Dataset entries
-----
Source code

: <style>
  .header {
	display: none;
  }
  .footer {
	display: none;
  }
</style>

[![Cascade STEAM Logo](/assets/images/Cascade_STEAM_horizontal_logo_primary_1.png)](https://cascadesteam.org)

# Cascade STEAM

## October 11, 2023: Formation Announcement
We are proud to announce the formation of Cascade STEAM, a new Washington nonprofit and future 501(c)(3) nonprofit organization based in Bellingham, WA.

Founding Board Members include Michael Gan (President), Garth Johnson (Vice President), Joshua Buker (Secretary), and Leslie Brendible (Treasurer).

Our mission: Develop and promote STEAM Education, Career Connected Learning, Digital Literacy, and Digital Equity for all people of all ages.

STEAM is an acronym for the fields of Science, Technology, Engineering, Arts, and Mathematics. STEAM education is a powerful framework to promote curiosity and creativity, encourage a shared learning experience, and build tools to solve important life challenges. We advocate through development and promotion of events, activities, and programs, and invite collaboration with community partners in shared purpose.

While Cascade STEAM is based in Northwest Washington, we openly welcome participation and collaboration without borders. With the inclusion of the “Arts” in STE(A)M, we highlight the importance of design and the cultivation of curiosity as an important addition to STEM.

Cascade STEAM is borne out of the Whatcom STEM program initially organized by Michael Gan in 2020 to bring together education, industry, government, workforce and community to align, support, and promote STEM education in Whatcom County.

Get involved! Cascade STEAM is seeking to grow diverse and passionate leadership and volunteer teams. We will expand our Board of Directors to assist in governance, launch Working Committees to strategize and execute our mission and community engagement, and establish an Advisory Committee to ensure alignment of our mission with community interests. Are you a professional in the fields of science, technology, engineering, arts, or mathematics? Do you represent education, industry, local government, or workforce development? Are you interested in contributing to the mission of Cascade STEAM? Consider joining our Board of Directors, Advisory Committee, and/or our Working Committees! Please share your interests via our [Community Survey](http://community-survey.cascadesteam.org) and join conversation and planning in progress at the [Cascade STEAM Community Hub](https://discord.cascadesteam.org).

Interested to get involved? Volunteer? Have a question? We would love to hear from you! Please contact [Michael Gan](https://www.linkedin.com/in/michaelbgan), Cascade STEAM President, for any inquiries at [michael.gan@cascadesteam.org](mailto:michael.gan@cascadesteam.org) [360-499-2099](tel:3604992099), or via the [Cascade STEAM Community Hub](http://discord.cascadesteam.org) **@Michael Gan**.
-----
§ **Assigned task**
Only one stretch of the records above is wanted: the lines between the one holding "## October 11, 2023: Formation Announcement" and the one holding "Our mission: Develop", inclusive, reproduced exactly.

§ **Worked solution**
## October 11, 2023: Formation Announcement
We are proud to announce the formation of Cascade STEAM, a new Washington nonprofit and future 501(c)(3) nonprofit organization based in Bellingham, WA.

Founding Board Members include Michael Gan (President), Garth Johnson (Vice President), Joshua Buker (Secretary), and Leslie Brendible (Treasurer).

Our mission: Develop and promote STEAM Education, Career Connected Learning, Digital Literacy, and Digital Equity for all people of all ages.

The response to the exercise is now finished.